Yesterday (30 May 2018) the Department for Transport (DfT) announced new drone laws will come into effect on 30 July 2018. All drones will be restricted to fly at a maximum height of 400ft (120m) and not within 1km of aerodromes. This will apply to drones of any weight or size flying within UK airspace and individual airports can make exceptions for any drone pilot following the appropriate channels i.e. requesting special permission via Air Traffic Control.
On 30 November 2019, further laws will come into force that require any drone weighing 250g or more to be registered with the Civil Aviation Authority (CAA). The owner of the drone will also need to register and will be required to pass an online safety test before they are permitted to take to the skies. Some popular consumer drones that fall within the parameters of this new law include the DJI Spark, Mavic Air, Mavic Pro Series, Phantom 2/3/4 Series; Yuneec Breeze; Parrot Bebop 2 and GoPro Karma.
These regulation changes are part of an ongoing government strategy to safely integrate drones into UK airspace, allowing us to maximise their potential and further benefit the economy. Currently, recreational drone pilots (or hobbyists) are only required to follow the Drone Code, which does advise pilots not to fly over 400ft or near to airports or airfields. However, until now there has been little in place to legally enforce these rules for recreational use and we have seen a growing number of reported incidents involving drones and manned aircraft.
As Chris Woodroofe, Chief Operating Office at Gatwick Airport explained yesterday, “We welcome the clarity that today’s announcement provides as it leaves no doubt that anyone flying a drone must stay well away from aircraft, airports and airfields… Drones open up some exciting possibilities but must be used responsibly. These clear regulations, combined with new surveillance technology, will help the police apprehend and prosecute anyone endangering the travelling public.”
It is unclear just yet who will facilitate the new registration and online testing process, but it will most likely be managed by the CAA. The new laws will be created with an amendment to the Air Navigation Order (ANO) 2016 and come with strict penalties for anyone proven to be disregarding the law. According to the official DfT press release:
Additionally, a draft of the new Drones Bill is due to be published during the summer, which will grant UK police with additional powers when it comes to protecting the public from unsafe drone piloting. Police officers will likely be able to intervene by confiscating drone hardware from any uncooperative drone pilot not complying with UK law, signifying a shift in the government’s stance on recreational drone safety.

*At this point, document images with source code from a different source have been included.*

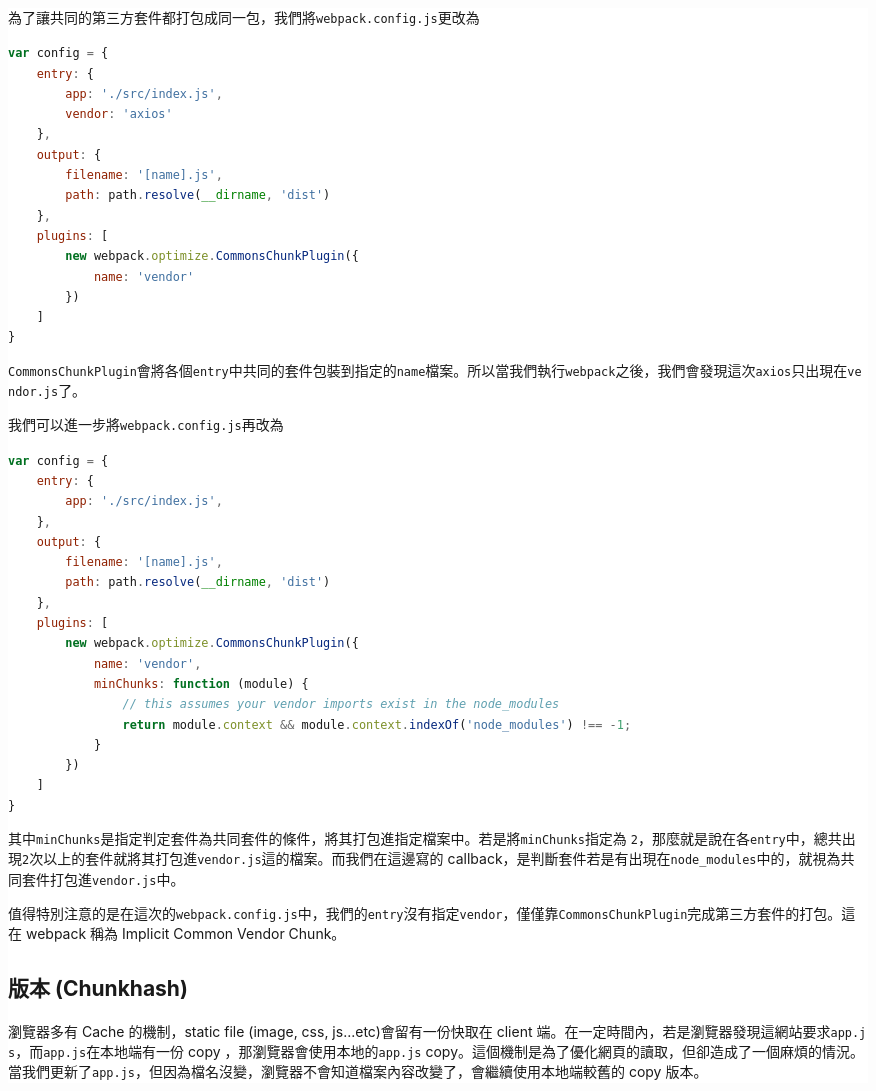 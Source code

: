 為了讓共同的第三方套件都打包成同一包，我們將`webpack.config.js`更改為

``` javascript
var config = {
    entry: {
        app: './src/index.js',
        vendor: 'axios'
    },
    output: {
        filename: '[name].js',
        path: path.resolve(__dirname, 'dist')
    },
    plugins: [
        new webpack.optimize.CommonsChunkPlugin({
            name: 'vendor'
        })
    ]
}
```
`CommonsChunkPlugin`會將各個`entry`中共同的套件包裝到指定的`name`檔案。所以當我們執行`webpack`之後，我們會發現這次`axios`只出現在`vendor.js`了。

我們可以進一步將`webpack.config.js`再改為

``` javascript
var config = {
    entry: {
        app: './src/index.js',
    },
    output: {
        filename: '[name].js',
        path: path.resolve(__dirname, 'dist')
    },
    plugins: [
        new webpack.optimize.CommonsChunkPlugin({
            name: 'vendor',
            minChunks: function (module) {
                // this assumes your vendor imports exist in the node_modules 
                return module.context && module.context.indexOf('node_modules') !== -1;
            }
        })
    ]
}
```
其中`minChunks`是指定判定套件為共同套件的條件，將其打包進指定檔案中。若是將`minChunks`指定為 `2`，那麼就是說在各`entry`中，總共出現`2`次以上的套件就將其打包進`vendor.js`這的檔案。而我們在這邊寫的 callback，是判斷套件若是有出現在`node_modules`中的，就視為共同套件打包進`vendor.js`中。

值得特別注意的是在這次的`webpack.config.js`中，我們的`entry`沒有指定`vendor`，僅僅靠`CommonsChunkPlugin`完成第三方套件的打包。這在 webpack 稱為 Implicit Common Vendor Chunk。


## 版本 (Chunkhash)
瀏覽器多有 Cache 的機制，static file (image, css, js...etc)會留有一份快取在 client 端。在一定時間內，若是瀏覽器發現這網站要求`app.js`，而`app.js`在本地端有一份 copy ，那瀏覽器會使用本地的`app.js` copy。這個機制是為了優化網頁的讀取，但卻造成了一個麻煩的情況。當我們更新了`app.js`，但因為檔名沒變，瀏覽器不會知道檔案內容改變了，會繼續使用本地端較舊的 copy 版本。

It should also be highlighted that any drone pilot flying for commercial purposes without the correct permissions, can also be prosecuted in line with UK legislation. To undertake paid drone work or “jobs” you must ensure you have a valid Permission for Commercial Operations (PfCO) granted by the CAA. At Uplift, we offer three CAA-approved training courses that lead to the student gaining their PfCO; Advanced PfCO, Fast Track PfCO and Pilot’s PfCO.
To summarise, we are looking forward to the new legislation coming into play over the next 18 months and the positive impact this will have on the progression of the UK’s drone industry and public safety alike.